How LPTA killed Lockheed's IT business

A Lockheed Martin executive explains how the long-term prospect of an IT market dominated by LPTA contracts drove the company to its divestiture decision.

As Lockheed Martin moves forward with the sale of its IT business, I’ve been looking at their Securities & Exchange Commission filings in search of insights.

I know from the 50,000-foot level why they are selling the business Leidos for $5 billion, but a transcript from the recent Barclays Industrial Select Conference offers deeper insights and illustrates the challenges many companies in the government IT market face.

Bruce Tanner, Lockheed’s executive vice president and chief financial officer, participated in a Q&A session last week with Carter Copeland, a Barclays analyst. Barclays is a financial services company.

While the Sikorsky acquisition and the IT divestiture were announced at the same time, it sounds like the IT divestiture was likely going to happen no matter what.

When Lockheed entered 2015, it didn’t know that Sikorsky would be in play, but the company knew it had to do something about the IT business.

Tanner describes the federal IT market as “ultracompetitive,” and he also lays a significant amount of the blame for the challenging conditions in the market on lowest-price, technically acceptable contracts.

“This push to get more LPTA … sorts of business, where your past performance wasn’t as important as simply the cost that you were bidding … that took a lot of what I think we were really, really good at within IS&GS off the table,” he said.

The nature of the IT market also was a strike against keeping the business. IS&GS has revenue of about $5 billion and a backlog of about $5 billion. “So every year, it basically has to regenerate itself,” he said.

By comparison, Sikorsky also has $5 billion in revenue, but its backlog is $16 billion.

When you combine this with the fact that the rest of Lockheed’s business is very platform-centric, you really see the IT business as an outlier.
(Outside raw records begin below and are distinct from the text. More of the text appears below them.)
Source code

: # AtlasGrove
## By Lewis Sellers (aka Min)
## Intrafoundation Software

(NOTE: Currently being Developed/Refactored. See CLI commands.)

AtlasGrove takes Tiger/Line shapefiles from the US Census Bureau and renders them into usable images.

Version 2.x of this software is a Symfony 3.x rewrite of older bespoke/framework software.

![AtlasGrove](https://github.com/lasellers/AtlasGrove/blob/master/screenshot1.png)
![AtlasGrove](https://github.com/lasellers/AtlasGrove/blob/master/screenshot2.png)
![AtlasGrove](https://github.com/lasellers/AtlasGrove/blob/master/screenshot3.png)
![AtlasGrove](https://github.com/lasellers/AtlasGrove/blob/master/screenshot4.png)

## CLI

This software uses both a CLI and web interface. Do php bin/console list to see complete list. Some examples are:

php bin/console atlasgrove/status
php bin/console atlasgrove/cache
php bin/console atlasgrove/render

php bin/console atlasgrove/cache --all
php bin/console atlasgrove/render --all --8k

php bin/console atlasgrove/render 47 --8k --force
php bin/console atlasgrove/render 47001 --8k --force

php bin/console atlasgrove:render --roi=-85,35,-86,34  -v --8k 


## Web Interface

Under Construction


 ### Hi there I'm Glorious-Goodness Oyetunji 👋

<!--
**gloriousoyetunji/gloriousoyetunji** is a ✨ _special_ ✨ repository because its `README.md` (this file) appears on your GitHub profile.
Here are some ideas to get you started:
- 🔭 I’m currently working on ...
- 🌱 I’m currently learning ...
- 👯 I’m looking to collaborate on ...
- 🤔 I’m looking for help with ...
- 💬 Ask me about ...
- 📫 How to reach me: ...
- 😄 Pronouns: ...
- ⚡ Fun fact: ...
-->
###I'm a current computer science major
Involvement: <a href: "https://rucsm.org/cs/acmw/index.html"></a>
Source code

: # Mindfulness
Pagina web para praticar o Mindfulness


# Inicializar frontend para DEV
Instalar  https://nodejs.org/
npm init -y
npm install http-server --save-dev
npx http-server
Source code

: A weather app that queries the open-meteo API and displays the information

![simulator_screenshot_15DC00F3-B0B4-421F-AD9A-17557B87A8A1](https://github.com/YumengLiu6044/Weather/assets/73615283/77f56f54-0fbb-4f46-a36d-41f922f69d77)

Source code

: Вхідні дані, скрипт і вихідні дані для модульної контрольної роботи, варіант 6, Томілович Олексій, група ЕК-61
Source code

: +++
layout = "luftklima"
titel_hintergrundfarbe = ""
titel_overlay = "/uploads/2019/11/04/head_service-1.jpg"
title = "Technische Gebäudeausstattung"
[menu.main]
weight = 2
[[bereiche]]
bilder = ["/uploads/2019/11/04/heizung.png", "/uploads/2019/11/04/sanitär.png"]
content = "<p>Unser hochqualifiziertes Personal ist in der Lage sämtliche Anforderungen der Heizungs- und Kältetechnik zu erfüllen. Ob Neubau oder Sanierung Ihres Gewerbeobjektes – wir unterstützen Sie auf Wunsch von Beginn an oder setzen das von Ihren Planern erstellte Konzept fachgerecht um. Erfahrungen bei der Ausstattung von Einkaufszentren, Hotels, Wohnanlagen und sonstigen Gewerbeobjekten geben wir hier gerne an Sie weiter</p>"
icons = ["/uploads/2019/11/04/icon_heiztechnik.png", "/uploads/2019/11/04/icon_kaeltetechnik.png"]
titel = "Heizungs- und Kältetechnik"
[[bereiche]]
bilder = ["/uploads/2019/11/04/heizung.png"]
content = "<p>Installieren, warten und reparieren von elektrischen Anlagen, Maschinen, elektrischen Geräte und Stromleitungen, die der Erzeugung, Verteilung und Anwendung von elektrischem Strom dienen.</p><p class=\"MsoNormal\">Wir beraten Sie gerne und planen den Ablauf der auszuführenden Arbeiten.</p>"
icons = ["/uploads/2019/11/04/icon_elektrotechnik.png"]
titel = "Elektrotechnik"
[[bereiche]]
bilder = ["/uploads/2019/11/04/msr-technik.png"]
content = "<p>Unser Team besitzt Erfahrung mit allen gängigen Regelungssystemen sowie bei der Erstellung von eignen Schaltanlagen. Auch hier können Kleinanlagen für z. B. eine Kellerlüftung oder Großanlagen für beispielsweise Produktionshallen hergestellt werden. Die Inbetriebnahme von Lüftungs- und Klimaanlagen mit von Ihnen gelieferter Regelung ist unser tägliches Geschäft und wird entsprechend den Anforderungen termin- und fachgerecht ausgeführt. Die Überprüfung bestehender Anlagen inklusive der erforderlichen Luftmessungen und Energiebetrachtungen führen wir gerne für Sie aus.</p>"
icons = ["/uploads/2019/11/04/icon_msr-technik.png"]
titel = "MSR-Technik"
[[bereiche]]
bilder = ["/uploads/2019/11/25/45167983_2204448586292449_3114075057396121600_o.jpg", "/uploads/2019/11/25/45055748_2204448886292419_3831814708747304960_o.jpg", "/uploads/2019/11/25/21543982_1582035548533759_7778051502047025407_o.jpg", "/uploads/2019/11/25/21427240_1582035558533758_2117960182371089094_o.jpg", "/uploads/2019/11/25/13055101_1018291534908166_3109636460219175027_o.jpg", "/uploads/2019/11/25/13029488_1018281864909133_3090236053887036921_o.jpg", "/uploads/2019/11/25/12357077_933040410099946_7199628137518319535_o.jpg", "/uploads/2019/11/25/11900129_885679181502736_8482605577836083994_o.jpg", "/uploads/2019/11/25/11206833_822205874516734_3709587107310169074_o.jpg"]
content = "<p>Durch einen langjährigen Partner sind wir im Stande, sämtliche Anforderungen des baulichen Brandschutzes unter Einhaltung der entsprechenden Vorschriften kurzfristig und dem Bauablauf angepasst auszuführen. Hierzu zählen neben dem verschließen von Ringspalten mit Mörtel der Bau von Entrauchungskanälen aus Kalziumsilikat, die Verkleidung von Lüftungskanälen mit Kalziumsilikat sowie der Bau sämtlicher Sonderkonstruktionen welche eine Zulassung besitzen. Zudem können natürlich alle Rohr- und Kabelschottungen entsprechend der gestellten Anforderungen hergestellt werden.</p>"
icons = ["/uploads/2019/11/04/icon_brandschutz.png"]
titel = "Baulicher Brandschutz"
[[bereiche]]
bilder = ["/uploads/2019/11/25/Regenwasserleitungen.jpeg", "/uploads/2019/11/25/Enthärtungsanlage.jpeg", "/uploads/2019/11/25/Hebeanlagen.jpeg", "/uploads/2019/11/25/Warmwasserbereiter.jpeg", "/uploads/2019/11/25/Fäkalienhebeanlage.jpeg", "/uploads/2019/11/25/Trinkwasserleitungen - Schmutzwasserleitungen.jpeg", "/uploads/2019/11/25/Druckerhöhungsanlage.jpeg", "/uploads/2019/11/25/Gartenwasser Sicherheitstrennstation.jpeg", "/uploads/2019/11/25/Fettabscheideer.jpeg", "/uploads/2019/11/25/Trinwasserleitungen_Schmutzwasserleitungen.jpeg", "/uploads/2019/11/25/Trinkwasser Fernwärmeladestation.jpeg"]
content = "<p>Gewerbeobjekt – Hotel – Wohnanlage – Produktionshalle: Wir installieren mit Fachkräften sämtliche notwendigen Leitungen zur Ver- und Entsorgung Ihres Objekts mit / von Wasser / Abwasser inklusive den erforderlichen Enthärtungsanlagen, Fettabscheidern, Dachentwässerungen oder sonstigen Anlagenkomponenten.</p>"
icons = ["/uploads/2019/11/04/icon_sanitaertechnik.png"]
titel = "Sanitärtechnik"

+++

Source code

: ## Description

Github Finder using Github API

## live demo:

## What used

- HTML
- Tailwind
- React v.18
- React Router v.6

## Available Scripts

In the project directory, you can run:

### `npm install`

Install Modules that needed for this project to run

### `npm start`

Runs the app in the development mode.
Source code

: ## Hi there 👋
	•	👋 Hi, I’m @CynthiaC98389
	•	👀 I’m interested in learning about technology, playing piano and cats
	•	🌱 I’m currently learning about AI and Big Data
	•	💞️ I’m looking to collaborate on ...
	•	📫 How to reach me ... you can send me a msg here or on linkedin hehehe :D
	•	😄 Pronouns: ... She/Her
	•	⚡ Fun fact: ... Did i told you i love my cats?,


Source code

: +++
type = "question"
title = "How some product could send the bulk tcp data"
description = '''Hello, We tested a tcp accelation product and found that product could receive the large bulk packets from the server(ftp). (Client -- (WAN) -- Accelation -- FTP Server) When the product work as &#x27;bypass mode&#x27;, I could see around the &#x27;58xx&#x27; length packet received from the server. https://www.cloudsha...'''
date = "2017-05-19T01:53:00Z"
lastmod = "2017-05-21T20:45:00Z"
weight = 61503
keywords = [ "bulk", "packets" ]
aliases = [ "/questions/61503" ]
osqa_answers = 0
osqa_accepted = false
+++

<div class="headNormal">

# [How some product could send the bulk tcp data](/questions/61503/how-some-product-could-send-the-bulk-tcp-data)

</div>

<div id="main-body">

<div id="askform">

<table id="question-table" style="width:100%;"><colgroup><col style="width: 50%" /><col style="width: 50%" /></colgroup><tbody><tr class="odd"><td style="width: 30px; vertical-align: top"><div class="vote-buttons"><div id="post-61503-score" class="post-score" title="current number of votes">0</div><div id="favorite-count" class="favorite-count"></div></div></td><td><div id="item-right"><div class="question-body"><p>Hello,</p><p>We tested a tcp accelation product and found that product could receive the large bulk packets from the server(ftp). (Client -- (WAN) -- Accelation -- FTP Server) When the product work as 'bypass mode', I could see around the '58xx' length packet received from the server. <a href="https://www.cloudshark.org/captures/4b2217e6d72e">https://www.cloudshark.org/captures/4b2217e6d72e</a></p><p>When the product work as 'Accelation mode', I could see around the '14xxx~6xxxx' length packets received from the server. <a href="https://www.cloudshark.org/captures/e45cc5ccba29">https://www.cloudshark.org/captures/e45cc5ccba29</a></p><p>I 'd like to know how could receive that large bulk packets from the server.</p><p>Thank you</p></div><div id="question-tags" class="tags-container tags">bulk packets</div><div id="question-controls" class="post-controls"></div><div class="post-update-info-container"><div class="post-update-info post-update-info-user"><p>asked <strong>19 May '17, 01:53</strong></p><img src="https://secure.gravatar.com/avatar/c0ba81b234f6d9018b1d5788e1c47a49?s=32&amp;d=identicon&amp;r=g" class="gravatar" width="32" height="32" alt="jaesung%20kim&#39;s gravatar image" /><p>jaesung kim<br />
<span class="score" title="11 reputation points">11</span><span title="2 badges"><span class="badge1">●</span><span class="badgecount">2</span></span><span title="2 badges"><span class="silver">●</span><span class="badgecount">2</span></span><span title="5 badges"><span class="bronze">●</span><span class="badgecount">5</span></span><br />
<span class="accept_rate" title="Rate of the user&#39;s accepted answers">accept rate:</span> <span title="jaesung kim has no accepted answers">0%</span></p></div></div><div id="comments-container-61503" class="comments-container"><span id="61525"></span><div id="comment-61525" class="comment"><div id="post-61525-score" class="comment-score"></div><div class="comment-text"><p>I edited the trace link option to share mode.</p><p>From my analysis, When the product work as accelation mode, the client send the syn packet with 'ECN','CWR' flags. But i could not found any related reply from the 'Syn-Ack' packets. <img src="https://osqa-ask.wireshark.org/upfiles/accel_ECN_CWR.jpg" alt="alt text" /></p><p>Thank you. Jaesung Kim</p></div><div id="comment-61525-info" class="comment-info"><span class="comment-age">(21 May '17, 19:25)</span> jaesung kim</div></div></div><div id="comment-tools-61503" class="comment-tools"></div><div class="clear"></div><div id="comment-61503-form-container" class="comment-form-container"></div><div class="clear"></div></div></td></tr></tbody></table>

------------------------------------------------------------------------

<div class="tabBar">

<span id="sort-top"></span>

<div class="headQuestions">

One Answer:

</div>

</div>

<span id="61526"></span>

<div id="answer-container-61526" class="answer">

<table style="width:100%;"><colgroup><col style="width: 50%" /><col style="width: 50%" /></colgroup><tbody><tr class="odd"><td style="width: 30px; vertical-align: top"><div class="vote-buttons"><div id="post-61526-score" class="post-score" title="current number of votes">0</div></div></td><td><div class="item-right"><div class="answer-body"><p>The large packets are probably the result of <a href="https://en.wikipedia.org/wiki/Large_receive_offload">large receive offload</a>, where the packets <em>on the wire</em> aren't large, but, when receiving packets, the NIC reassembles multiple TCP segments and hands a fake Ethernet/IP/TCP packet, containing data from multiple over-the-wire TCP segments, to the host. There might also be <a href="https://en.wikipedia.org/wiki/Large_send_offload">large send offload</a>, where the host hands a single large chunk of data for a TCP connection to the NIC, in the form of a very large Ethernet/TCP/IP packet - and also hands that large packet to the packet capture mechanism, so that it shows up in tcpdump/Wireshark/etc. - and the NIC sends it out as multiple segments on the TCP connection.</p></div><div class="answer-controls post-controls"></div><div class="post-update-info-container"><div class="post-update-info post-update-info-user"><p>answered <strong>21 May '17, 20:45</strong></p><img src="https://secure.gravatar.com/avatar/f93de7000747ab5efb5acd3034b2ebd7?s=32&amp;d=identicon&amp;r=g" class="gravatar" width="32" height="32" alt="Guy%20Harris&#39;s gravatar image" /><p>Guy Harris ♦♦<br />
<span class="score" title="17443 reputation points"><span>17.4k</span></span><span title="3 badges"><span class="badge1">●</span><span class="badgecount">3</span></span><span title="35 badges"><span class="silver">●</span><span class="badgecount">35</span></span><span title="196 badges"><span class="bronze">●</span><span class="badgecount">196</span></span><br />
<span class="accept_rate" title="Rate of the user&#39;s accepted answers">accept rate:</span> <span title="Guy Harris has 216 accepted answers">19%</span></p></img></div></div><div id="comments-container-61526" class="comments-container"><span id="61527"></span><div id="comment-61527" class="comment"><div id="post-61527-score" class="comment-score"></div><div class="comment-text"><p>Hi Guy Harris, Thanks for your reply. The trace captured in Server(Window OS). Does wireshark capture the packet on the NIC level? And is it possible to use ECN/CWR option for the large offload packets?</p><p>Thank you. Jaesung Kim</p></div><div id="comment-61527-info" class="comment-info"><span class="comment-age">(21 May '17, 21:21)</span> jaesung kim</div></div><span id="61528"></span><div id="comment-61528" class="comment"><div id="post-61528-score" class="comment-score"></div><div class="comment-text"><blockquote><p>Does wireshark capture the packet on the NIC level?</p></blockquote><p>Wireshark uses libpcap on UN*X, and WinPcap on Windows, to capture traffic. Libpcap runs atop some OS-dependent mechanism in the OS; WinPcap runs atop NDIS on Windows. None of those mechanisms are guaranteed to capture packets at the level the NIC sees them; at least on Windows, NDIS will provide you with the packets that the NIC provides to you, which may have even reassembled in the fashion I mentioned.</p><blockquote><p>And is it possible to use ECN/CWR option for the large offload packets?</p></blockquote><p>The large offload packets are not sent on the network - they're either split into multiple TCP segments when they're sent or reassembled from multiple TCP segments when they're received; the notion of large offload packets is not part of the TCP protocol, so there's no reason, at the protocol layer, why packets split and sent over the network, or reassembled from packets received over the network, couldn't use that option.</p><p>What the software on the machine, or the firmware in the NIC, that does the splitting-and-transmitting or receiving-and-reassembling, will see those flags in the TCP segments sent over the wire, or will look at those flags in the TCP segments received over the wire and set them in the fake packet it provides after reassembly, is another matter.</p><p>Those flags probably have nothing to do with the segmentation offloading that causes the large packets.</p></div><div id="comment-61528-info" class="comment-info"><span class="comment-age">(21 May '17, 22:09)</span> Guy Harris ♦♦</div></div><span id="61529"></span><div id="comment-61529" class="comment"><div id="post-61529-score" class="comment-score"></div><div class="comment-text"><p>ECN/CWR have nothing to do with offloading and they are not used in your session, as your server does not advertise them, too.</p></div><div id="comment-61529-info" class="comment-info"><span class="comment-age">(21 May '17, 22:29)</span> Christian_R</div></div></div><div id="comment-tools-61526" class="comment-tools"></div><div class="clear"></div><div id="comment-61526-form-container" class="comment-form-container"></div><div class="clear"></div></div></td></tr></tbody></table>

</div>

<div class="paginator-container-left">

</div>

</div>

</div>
That would be fine if you were an outlier that was growing and returning strong margins, but Lockheed’s IT business was struggling to compete and win.

“I love that business,” Tanner said. “It’s a very high return on invested capital business; there’s low capital expenditure requirements; low [independent research and development] requirements. It’s very good from a cash-to-earnings conversion perspective.”

But Lockheed went into 2015 knowing it had to do something about IS&GS.

The first question the company had to answer was whether the current marketplace and the focus on LPTA was a temporary phenomenon or was a long-term characteristic of the market.

“Our conclusion – right, wrong or indifferent – was this was not temporary. This was going to be the way it was going to be for quite some time,” Tanner said.

So you have an ultracompetitive market that doesn’t value past performance or technical differentiation. “That influenced our decision,” he said.

First, the company tried to see if it could make internal changes at Lockheed to make it work, but “the way we run the business was just – it wasn’t going to be a good fit,” he said. “If that’s how the marketplace was to reward players in the market, then we probably were not the best owner of this business.”

“There were not a lot of structural things we could do to get to that point,” Tanner added.

That’s a pretty amazing statement to me when you consider that Lockheed Martin spent nearly two decades building the IT business, and at one time it, was the fastest growing sector for the company.

Not being a platform business wasn’t a deciding factor, but Tanner acknowledged that the differences between IS&GS and the rest of Lockheed presented a challenge.

“I think Sikorsky does bring a lot of customer sets, a lot of capabilities that we are very, very familiar with in the corporation. And arguably more parts of the rest of Lockheed Martin can contribute to the success of Sikorsky than could contribute to the success of IS&GS,” he said.

But Tanner also has a personal preference, and that would have been to keep IS&GS, but preference met reality and reality won.

“If you asked me: Would I rather be a $50 billion company with IS&GS and have that portfolio growing into the future as part of Lockheed Martin? I’d say yes; I’d love to have that — if it performed and if the market was the way it was three, four years ago even. But the market’s changed,” he said.

And that change made all the difference.